Given all this evidence of the beneficial effects of taurine and its lack of side effects, you might be surprised that it’s taken so long for taurine to be tested in these diseases. After all, we’ve known about taurine since the 1820s, while these studies are all from the 2020s. What’s the cause of the 200 year gap?
There are a few factors that I think go into it. First is that even now it’s hard to tell what exactly taurine does. We know it’s widely distributed in the body and essential for life for a very wide range of organisms, but most of what it does is a mystery. The few functions that we are somewhat confident about are its role in ionic balance, especially in the retinal cells (hence why the deficiency leads to blindness), and its role in increasing the efficacy of bile acids through bile acid conjugation2.
This bile acid conjugation brings us squarely to the second factor, which is that the fact that taurine is best known for bile acid conjugation has placed it squarely in the lineage of traditional Chinese medicine. Traditional Chinese medicine has used bear bile acid for centuries as a treatment for a host of ailments. Bear bile acid is high in TUDCA, which is taurine-conjugated bile acid.
The plus side of this is that this means there’s a lot of literature, both traditional and scientific, on the benefits of taurine in the context of bear bile acid. The negative side is that this literature is heavily motivated by the Chinese government’s aggressive pushing of traditional Chinese medicine for the past 70 years, making it hard to tell which papers are scientifically motivated and which are political. It’s easiest to just assume all these papers are political, leaving them in the ghetto of other politically motivated supplement papers along with the curcumin and ginkgo biloba papers.
Then the final factor is that taurine is a commonly available, cheap supplement. Nobody has a patent on it or even can patent it, given that it’s a natural substance. This is great for its availability, but bad for the commercial incentives to run expensive trials on it. There are a few nonprofit efforts (e.g. Vijay Yanav, the author of the article in Science, is running a 6 month trial in aged, healthy humans), but not enough.
I think there needs to be more research done on taurine. It’s a safe, cheap supplement. Any of the numerous, well-funded longevity companies should try verifying it themselves and see if it can have a synergistic effect with the interventions they’re already trying. Lord knows American academia shouldn’t have to shoulder this alone, given its current state.
Blood serum being blood minus blood cells and clotting factors. Basically, it’s everything in your blood except the stuff that makes it “blood”.
Bile acids help breakup and digest lipids going through your stomach. In order to do so, they need to be well mixed in solution with the food in your intestine. Taurine conjugation, or chemically attaching a taurine to bile acid molecules, makes the bile acids more soluble. Interestingly, a different amino acid, glycine, can also be conjugated with bile acids, although it’s less effective than glycine at keeping bile acids in solution.

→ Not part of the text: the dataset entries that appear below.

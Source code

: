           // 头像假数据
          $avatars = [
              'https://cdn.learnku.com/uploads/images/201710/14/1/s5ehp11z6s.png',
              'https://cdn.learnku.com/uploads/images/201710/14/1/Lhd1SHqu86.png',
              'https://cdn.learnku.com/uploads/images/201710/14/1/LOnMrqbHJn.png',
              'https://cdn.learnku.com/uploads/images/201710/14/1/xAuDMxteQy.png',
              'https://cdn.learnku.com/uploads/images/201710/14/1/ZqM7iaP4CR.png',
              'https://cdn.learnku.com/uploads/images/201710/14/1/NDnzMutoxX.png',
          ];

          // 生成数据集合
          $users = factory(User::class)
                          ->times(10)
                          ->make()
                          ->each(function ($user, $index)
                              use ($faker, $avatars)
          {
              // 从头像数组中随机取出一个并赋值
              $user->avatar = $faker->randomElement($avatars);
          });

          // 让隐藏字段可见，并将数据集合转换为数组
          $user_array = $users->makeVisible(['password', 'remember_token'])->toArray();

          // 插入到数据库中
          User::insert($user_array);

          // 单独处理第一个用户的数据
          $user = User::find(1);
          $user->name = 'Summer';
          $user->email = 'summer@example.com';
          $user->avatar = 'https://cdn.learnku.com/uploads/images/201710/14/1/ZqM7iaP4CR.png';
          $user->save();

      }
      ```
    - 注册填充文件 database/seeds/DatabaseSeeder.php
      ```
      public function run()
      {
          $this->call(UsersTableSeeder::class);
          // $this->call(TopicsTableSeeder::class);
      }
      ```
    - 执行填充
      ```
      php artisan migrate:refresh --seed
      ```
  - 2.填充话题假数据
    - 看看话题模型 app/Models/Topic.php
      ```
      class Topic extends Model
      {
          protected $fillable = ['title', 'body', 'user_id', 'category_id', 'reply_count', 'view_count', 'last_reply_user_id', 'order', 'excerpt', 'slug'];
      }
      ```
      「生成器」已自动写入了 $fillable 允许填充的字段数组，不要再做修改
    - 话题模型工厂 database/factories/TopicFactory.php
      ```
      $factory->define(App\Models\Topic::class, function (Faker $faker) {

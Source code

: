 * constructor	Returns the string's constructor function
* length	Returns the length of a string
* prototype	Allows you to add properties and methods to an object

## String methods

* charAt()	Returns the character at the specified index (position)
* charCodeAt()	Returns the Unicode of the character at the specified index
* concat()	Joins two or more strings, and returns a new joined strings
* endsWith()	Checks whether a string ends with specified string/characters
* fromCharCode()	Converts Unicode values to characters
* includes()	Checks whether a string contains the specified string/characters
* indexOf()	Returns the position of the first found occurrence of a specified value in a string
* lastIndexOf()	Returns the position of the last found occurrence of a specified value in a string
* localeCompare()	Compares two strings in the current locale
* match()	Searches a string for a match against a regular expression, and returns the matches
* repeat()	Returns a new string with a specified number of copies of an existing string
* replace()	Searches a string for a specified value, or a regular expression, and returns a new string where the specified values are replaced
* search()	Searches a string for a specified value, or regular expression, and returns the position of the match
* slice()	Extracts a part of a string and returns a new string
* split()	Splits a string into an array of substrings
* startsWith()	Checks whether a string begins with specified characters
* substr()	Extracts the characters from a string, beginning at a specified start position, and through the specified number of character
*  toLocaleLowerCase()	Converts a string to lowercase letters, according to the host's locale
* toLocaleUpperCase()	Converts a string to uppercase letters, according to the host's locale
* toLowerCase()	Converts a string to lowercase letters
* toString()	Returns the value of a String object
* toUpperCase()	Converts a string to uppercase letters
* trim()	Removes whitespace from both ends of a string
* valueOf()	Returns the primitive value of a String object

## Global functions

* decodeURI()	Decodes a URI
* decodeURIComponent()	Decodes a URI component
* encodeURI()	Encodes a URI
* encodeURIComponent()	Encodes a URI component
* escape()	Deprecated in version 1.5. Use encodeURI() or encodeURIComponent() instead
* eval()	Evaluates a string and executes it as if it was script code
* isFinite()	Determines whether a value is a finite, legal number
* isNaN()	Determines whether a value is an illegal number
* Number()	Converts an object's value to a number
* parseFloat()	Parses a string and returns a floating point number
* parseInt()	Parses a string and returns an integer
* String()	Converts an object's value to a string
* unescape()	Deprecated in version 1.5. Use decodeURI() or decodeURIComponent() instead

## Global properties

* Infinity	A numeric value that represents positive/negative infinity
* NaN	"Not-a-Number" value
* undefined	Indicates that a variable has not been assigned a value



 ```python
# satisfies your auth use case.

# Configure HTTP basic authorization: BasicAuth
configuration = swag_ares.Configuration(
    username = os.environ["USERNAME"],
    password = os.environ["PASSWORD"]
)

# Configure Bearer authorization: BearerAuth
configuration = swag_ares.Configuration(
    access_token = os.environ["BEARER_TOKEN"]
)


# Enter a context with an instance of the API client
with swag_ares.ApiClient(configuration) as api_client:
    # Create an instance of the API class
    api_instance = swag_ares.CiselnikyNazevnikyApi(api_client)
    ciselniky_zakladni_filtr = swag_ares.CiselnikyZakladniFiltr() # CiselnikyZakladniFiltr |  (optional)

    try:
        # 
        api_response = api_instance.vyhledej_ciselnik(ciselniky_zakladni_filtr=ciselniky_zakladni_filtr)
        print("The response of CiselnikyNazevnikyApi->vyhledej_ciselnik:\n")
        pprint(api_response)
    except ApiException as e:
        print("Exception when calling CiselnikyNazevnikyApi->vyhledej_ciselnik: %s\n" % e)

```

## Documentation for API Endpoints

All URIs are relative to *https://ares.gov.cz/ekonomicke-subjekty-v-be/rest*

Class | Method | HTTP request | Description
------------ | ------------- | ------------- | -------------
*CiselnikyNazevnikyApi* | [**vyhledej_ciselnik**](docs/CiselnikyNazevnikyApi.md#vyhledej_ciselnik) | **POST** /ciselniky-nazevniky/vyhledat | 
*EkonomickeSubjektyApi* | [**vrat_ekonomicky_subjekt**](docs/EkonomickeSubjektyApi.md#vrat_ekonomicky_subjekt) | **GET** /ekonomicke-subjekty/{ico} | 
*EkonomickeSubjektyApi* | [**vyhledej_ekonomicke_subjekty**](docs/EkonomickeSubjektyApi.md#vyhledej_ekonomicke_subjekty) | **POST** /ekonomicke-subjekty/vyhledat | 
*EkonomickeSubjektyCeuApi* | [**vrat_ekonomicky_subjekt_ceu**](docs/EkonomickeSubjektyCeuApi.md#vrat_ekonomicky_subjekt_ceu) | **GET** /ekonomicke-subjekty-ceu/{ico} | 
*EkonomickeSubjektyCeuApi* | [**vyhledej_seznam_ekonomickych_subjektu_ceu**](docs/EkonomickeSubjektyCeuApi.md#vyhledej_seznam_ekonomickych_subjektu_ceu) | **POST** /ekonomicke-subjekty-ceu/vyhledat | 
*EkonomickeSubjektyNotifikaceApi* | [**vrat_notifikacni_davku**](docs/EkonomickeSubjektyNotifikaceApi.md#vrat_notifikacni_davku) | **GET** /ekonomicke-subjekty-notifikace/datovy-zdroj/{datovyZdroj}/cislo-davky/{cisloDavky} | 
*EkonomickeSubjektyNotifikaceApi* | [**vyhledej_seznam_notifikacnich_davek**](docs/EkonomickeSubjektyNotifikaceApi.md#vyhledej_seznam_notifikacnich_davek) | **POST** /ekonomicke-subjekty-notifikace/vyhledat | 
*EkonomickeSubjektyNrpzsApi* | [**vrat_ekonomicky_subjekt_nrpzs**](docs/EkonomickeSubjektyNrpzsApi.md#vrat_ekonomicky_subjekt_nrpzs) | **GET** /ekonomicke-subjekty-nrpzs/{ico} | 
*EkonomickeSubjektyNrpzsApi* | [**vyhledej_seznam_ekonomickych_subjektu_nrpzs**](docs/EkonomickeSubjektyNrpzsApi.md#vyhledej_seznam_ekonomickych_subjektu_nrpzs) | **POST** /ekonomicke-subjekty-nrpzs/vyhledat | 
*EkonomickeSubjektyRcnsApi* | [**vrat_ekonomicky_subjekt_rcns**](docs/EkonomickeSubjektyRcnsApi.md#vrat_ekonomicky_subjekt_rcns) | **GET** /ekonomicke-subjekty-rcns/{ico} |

Even more interestingly, the proportion of glycine vs. taurine bile acid conjugation varies between species, with humans having majority glycine-conjugated bile acids and cats having almost solely taurine-conjugated bile acids. I wrote about this in my last blog post.
I've bee using it for 2 years now, 80 mg/kg of body weight per day i.e. 2 tsp per day for my weight of 80 kg). I observed the darkening of my white hair, and my skin getting more elastic and less fragile, less prone to bleeding after a scratch. I interrupted twice of times for a couple of months, to see if the intervention would revert and restart the effects, and it did. So the effect seems caused by it and not random. True it could still be placebo effect, but I had no idea what the positives were going to be, if any, when I started.